+++ MATERIAL PROVIDED +++
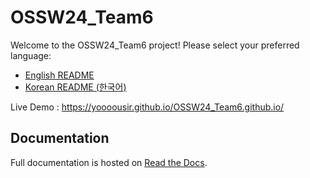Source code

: # OSSW24_Team6

Welcome to the OSSW24_Team6 project! Please select your preferred language:

- [English README](README_en.md)
- [Korean README (한국어)](README_ko.md)

Live Demo :  https://yoooousir.github.io/OSSW24_Team6.github.io/

## Documentation
Full documentation is hosted on [Read the Docs](https://ossw24-team6githubio.readthedocs.io/).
+++
WORK ITEM >> From the records above, count the lines in which the string "https" is found, and answer with the number alone.

FINISHED EXERCISE >> 2